In relation to aroma impression, the dominant aroma that characterised dried salted

fish was an oxidised aroma (oily, fishy, deep fried, painty and burnt flavours), and this

aroma was found only in significantly higher level in dried salted sardine prepared from

spoiled raw material. Although green and cabbage-like aromas were also present in

significant levels, it seems that these aromas were masked by the oxidised notes. Sensory

evaluation showed that the most disliked products were dried salted sardine prepared from

spoiled raw material. On the other hand, the liking of the products prepared from fresh and

moderately spoiled fish was not significanty different. It was possible that the response of

168

the panelists was affected by the volatile compounds exhibiting oxidised aroma in the same

products.

Although the differences in the appearance of the raw materials were clearly

visible, the differences were almost undetectable in the products except those from spoiled

fish that had burst belly and faded skin. Discoloration and oily appearance that commonly

occur in dried salted fatty fish, such as sardine, were not visible in this study.
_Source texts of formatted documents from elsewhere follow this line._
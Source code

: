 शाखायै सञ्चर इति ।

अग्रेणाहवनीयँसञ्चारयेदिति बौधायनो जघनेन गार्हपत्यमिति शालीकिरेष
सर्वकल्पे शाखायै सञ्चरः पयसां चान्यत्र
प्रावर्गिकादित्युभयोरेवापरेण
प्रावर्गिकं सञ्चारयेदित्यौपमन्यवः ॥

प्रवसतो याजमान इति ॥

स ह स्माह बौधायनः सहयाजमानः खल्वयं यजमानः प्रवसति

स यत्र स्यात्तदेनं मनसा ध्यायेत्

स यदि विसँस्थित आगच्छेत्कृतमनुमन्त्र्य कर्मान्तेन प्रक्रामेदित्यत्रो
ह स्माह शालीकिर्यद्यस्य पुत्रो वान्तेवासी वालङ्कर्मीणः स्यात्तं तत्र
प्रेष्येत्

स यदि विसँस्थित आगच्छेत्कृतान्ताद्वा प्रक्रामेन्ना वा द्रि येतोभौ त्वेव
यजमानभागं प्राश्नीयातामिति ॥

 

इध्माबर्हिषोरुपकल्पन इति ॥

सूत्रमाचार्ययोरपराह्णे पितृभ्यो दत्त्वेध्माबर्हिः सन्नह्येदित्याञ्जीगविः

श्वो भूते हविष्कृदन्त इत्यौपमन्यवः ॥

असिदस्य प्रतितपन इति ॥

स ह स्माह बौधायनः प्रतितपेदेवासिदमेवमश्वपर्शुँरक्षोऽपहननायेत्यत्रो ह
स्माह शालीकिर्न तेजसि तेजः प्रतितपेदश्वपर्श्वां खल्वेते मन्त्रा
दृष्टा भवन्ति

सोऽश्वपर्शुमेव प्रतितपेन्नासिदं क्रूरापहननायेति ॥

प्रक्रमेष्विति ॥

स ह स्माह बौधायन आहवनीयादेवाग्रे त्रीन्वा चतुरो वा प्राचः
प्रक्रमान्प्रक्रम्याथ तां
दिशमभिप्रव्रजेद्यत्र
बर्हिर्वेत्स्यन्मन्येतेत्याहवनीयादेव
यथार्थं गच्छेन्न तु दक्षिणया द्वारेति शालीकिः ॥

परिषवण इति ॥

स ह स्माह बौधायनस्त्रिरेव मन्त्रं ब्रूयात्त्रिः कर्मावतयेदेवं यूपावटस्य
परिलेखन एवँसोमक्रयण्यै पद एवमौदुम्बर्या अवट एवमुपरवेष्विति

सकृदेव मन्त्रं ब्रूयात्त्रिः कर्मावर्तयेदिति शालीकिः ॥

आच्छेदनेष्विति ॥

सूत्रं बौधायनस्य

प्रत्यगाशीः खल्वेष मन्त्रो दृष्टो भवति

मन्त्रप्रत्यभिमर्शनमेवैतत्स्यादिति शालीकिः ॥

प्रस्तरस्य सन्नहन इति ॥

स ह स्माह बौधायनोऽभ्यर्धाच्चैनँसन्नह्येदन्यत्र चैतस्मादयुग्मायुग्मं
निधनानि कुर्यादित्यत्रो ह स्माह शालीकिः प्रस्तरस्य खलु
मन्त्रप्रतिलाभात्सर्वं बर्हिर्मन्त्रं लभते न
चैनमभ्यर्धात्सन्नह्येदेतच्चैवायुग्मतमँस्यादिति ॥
Dried salted

fish prepared from fresh fish were liked most by the panels based on appearance, colour

and texture followed by moderately spoiled, while spoiled fish obtained the most disliked

responses.

5.2 Recommendations

Considering that dried salted fish is commonly served in fried form , while in

addition that oxidation of unsaturated fatty acids, hydrolysis of TAG and pyrolysis might

occur during frying, further study is needed to confirm the effect of frying on the flavour

development of fried dried salted sardines.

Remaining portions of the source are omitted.